## EXERCISE DESCRIPTION
The full listing, from first line to last, should be set down again exactly.
SUPPLIED MATERIAL below:
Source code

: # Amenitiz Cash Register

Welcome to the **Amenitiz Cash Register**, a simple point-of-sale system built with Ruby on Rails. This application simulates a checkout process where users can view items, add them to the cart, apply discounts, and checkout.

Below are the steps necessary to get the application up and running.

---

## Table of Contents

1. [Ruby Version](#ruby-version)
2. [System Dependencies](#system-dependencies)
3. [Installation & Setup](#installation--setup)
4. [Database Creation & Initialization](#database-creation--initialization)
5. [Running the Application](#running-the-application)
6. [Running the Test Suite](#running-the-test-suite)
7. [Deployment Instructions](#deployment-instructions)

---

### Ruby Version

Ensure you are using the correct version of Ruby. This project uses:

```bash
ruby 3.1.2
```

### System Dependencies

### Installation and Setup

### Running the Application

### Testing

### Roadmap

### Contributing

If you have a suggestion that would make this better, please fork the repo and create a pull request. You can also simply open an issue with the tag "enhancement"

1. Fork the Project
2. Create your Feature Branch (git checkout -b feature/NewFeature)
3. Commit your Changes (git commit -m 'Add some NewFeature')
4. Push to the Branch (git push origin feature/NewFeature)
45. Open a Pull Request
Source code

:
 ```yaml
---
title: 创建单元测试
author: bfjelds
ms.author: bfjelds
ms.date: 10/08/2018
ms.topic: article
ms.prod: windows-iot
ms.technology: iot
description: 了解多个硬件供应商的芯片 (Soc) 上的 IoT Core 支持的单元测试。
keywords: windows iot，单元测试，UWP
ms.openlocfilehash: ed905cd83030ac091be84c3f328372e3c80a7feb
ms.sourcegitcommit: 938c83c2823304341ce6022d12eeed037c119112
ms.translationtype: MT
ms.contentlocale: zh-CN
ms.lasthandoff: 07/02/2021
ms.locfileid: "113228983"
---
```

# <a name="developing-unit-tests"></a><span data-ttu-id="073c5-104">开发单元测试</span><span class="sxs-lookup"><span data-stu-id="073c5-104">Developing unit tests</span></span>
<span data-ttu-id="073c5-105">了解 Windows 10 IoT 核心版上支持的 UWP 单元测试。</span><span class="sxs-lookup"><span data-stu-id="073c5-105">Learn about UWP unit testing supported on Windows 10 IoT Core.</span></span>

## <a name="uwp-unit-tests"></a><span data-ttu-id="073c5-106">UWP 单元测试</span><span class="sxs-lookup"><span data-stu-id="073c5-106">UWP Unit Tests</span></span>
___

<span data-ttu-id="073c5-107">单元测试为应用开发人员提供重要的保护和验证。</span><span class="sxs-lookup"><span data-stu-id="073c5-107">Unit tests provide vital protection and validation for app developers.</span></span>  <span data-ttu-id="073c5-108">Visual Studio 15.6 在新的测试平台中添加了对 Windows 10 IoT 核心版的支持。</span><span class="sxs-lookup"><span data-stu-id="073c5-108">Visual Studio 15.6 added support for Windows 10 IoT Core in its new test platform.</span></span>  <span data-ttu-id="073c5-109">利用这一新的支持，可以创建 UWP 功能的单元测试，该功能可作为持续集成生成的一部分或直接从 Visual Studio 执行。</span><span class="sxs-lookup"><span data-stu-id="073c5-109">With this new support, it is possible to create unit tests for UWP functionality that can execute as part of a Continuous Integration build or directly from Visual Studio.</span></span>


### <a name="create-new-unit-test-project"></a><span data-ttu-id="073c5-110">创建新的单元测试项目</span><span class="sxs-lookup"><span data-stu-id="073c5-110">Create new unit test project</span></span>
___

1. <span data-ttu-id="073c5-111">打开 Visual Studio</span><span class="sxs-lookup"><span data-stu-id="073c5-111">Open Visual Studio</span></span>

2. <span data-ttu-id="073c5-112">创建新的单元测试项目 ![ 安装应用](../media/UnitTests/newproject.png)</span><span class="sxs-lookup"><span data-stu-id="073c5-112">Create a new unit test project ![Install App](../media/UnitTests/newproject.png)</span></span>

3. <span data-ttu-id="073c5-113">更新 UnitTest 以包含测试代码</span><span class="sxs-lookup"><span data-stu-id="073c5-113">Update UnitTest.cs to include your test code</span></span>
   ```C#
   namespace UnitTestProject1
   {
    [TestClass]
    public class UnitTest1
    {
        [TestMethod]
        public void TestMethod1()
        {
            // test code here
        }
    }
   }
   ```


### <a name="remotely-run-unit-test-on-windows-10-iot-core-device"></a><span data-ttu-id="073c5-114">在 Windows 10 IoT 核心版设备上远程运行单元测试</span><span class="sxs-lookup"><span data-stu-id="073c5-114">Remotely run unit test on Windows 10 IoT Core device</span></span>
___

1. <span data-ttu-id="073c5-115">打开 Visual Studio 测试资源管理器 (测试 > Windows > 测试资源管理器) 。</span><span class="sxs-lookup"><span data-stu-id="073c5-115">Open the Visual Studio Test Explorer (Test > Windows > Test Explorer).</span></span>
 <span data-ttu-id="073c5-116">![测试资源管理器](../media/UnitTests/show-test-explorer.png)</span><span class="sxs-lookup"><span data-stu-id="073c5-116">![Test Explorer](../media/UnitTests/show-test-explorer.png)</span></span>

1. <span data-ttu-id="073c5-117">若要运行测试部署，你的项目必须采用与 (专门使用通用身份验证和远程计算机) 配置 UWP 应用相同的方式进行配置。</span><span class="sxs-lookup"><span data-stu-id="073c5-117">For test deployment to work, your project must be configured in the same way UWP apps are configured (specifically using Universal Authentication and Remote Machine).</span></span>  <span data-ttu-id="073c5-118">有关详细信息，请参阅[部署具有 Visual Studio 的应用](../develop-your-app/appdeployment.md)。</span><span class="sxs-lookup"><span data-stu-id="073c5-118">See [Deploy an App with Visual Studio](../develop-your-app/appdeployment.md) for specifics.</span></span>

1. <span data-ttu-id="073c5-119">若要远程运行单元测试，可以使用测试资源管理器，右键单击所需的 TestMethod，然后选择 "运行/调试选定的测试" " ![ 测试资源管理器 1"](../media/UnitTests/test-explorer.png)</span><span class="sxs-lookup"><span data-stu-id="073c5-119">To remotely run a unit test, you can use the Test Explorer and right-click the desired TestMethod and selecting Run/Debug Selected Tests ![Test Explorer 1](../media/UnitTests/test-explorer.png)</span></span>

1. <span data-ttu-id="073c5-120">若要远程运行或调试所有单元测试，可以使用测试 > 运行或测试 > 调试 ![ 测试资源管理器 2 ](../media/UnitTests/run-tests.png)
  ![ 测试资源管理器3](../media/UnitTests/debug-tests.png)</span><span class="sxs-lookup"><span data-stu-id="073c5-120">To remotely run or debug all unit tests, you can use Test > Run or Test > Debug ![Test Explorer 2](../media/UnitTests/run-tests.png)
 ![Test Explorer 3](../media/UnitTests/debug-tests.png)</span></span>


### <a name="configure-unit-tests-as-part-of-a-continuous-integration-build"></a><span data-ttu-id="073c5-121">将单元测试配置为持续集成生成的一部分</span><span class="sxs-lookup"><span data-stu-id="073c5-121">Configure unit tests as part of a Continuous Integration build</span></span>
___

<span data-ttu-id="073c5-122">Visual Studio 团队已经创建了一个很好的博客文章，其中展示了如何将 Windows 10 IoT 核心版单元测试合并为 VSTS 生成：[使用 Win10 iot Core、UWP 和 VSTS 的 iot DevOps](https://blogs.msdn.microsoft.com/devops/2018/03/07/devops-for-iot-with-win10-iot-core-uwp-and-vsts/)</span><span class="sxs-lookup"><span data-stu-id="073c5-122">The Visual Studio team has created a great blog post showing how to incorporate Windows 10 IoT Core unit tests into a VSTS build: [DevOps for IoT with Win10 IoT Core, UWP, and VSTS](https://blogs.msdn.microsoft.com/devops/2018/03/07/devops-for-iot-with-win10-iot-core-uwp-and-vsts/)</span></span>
End of SUPPLIED MATERIAL.
## EXERCISE RESULT
Source code

: # Amenitiz Cash Register

Welcome to the **Amenitiz Cash Register**, a simple point-of-sale system built with Ruby on Rails. This application simulates a checkout process where users can view items, add them to the cart, apply discounts, and checkout.

Below are the steps necessary to get the application up and running.

---

## Table of Contents

1. [Ruby Version](#ruby-version)
2. [System Dependencies](#system-dependencies)
3. [Installation & Setup](#installation--setup)
4. [Database Creation & Initialization](#database-creation--initialization)
5. [Running the Application](#running-the-application)
6. [Running the Test Suite](#running-the-test-suite)
7. [Deployment Instructions](#deployment-instructions)

---

### Ruby Version

Ensure you are using the correct version of Ruby. This project uses:

```bash
ruby 3.1.2
```

### System Dependencies

### Installation and Setup

### Running the Application

### Testing

### Roadmap

### Contributing

If you have a suggestion that would make this better, please fork the repo and create a pull request. You can also simply open an issue with the tag "enhancement"

1. Fork the Project
2. Create your Feature Branch (git checkout -b feature/NewFeature)
3. Commit your Changes (git commit -m 'Add some NewFeature')
4. Push to the Branch (git push origin feature/NewFeature)
45. Open a Pull Request
Source code

:
 ```yaml
---
title: 创建单元测试
author: bfjelds
ms.author: bfjelds
ms.date: 10/08/2018
ms.topic: article
ms.prod: windows-iot
ms.technology: iot
description: 了解多个硬件供应商的芯片 (Soc) 上的 IoT Core 支持的单元测试。
keywords: windows iot，单元测试，UWP
ms.openlocfilehash: ed905cd83030ac091be84c3f328372e3c80a7feb
ms.sourcegitcommit: 938c83c2823304341ce6022d12eeed037c119112
ms.translationtype: MT
ms.contentlocale: zh-CN
ms.lasthandoff: 07/02/2021
ms.locfileid: "113228983"
---
```

# <a name="developing-unit-tests"></a><span data-ttu-id="073c5-104">开发单元测试</span><span class="sxs-lookup"><span data-stu-id="073c5-104">Developing unit tests</span></span>
<span data-ttu-id="073c5-105">了解 Windows 10 IoT 核心版上支持的 UWP 单元测试。</span><span class="sxs-lookup"><span data-stu-id="073c5-105">Learn about UWP unit testing supported on Windows 10 IoT Core.</span></span>

## <a name="uwp-unit-tests"></a><span data-ttu-id="073c5-106">UWP 单元测试</span><span class="sxs-lookup"><span data-stu-id="073c5-106">UWP Unit Tests</span></span>
___

<span data-ttu-id="073c5-107">单元测试为应用开发人员提供重要的保护和验证。</span><span class="sxs-lookup"><span data-stu-id="073c5-107">Unit tests provide vital protection and validation for app developers.</span></span>  <span data-ttu-id="073c5-108">Visual Studio 15.6 在新的测试平台中添加了对 Windows 10 IoT 核心版的支持。</span><span class="sxs-lookup"><span data-stu-id="073c5-108">Visual Studio 15.6 added support for Windows 10 IoT Core in its new test platform.</span></span>  <span data-ttu-id="073c5-109">利用这一新的支持，可以创建 UWP 功能的单元测试，该功能可作为持续集成生成的一部分或直接从 Visual Studio 执行。</span><span class="sxs-lookup"><span data-stu-id="073c5-109">With this new support, it is possible to create unit tests for UWP functionality that can execute as part of a Continuous Integration build or directly from Visual Studio.</span></span>


### <a name="create-new-unit-test-project"></a><span data-ttu-id="073c5-110">创建新的单元测试项目</span><span class="sxs-lookup"><span data-stu-id="073c5-110">Create new unit test project</span></span>
___

1. <span data-ttu-id="073c5-111">打开 Visual Studio</span><span class="sxs-lookup"><span data-stu-id="073c5-111">Open Visual Studio</span></span>

2. <span data-ttu-id="073c5-112">创建新的单元测试项目 ![ 安装应用](../media/UnitTests/newproject.png)</span><span class="sxs-lookup"><span data-stu-id="073c5-112">Create a new unit test project ![Install App](../media/UnitTests/newproject.png)</span></span>

3. <span data-ttu-id="073c5-113">更新 UnitTest 以包含测试代码</span><span class="sxs-lookup"><span data-stu-id="073c5-113">Update UnitTest.cs to include your test code</span></span>
   ```C#
   namespace UnitTestProject1
   {
    [TestClass]
    public class UnitTest1
    {
        [TestMethod]
        public void TestMethod1()
        {
            // test code here
        }
    }
   }
   ```


### <a name="remotely-run-unit-test-on-windows-10-iot-core-device"></a><span data-ttu-id="073c5-114">在 Windows 10 IoT 核心版设备上远程运行单元测试</span><span class="sxs-lookup"><span data-stu-id="073c5-114">Remotely run unit test on Windows 10 IoT Core device</span></span>
___

1. <span data-ttu-id="073c5-115">打开 Visual Studio 测试资源管理器 (测试 > Windows > 测试资源管理器) 。</span><span class="sxs-lookup"><span data-stu-id="073c5-115">Open the Visual Studio Test Explorer (Test > Windows > Test Explorer).</span></span>
 <span data-ttu-id="073c5-116">![测试资源管理器](../media/UnitTests/show-test-explorer.png)</span><span class="sxs-lookup"><span data-stu-id="073c5-116">![Test Explorer](../media/UnitTests/show-test-explorer.png)</span></span>

1. <span data-ttu-id="073c5-117">若要运行测试部署，你的项目必须采用与 (专门使用通用身份验证和远程计算机) 配置 UWP 应用相同的方式进行配置。</span><span class="sxs-lookup"><span data-stu-id="073c5-117">For test deployment to work, your project must be configured in the same way UWP apps are configured (specifically using Universal Authentication and Remote Machine).</span></span>  <span data-ttu-id="073c5-118">有关详细信息，请参阅[部署具有 Visual Studio 的应用](../develop-your-app/appdeployment.md)。</span><span class="sxs-lookup"><span data-stu-id="073c5-118">See [Deploy an App with Visual Studio](../develop-your-app/appdeployment.md) for specifics.</span></span>

1. <span data-ttu-id="073c5-119">若要远程运行单元测试，可以使用测试资源管理器，右键单击所需的 TestMethod，然后选择 "运行/调试选定的测试" " ![ 测试资源管理器 1"](../media/UnitTests/test-explorer.png)</span><span class="sxs-lookup"><span data-stu-id="073c5-119">To remotely run a unit test, you can use the Test Explorer and right-click the desired TestMethod and selecting Run/Debug Selected Tests ![Test Explorer 1](../media/UnitTests/test-explorer.png)</span></span>

1. <span data-ttu-id="073c5-120">若要远程运行或调试所有单元测试，可以使用测试 > 运行或测试 > 调试 ![ 测试资源管理器 2 ](../media/UnitTests/run-tests.png)
  ![ 测试资源管理器3](../media/UnitTests/debug-tests.png)</span><span class="sxs-lookup"><span data-stu-id="073c5-120">To remotely run or debug all unit tests, you can use Test > Run or Test > Debug ![Test Explorer 2](../media/UnitTests/run-tests.png)
 ![Test Explorer 3](../media/UnitTests/debug-tests.png)</span></span>


### <a name="configure-unit-tests-as-part-of-a-continuous-integration-build"></a><span data-ttu-id="073c5-121">将单元测试配置为持续集成生成的一部分</span><span class="sxs-lookup"><span data-stu-id="073c5-121">Configure unit tests as part of a Continuous Integration build</span></span>
___

<span data-ttu-id="073c5-122">Visual Studio 团队已经创建了一个很好的博客文章，其中展示了如何将 Windows 10 IoT 核心版单元测试合并为 VSTS 生成：[使用 Win10 iot Core、UWP 和 VSTS 的 iot DevOps](https://blogs.msdn.microsoft.com/devops/2018/03/07/devops-for-iot-with-win10-iot-core-uwp-and-vsts/)</span><span class="sxs-lookup"><span data-stu-id="073c5-122">The Visual Studio team has created a great blog post showing how to incorporate Windows 10 IoT Core unit tests into a VSTS build: [DevOps for IoT with Win10 IoT Core, UWP, and VSTS](https://blogs.msdn.microsoft.com/devops/2018/03/07/devops-for-iot-with-win10-iot-core-uwp-and-vsts/)</span></span>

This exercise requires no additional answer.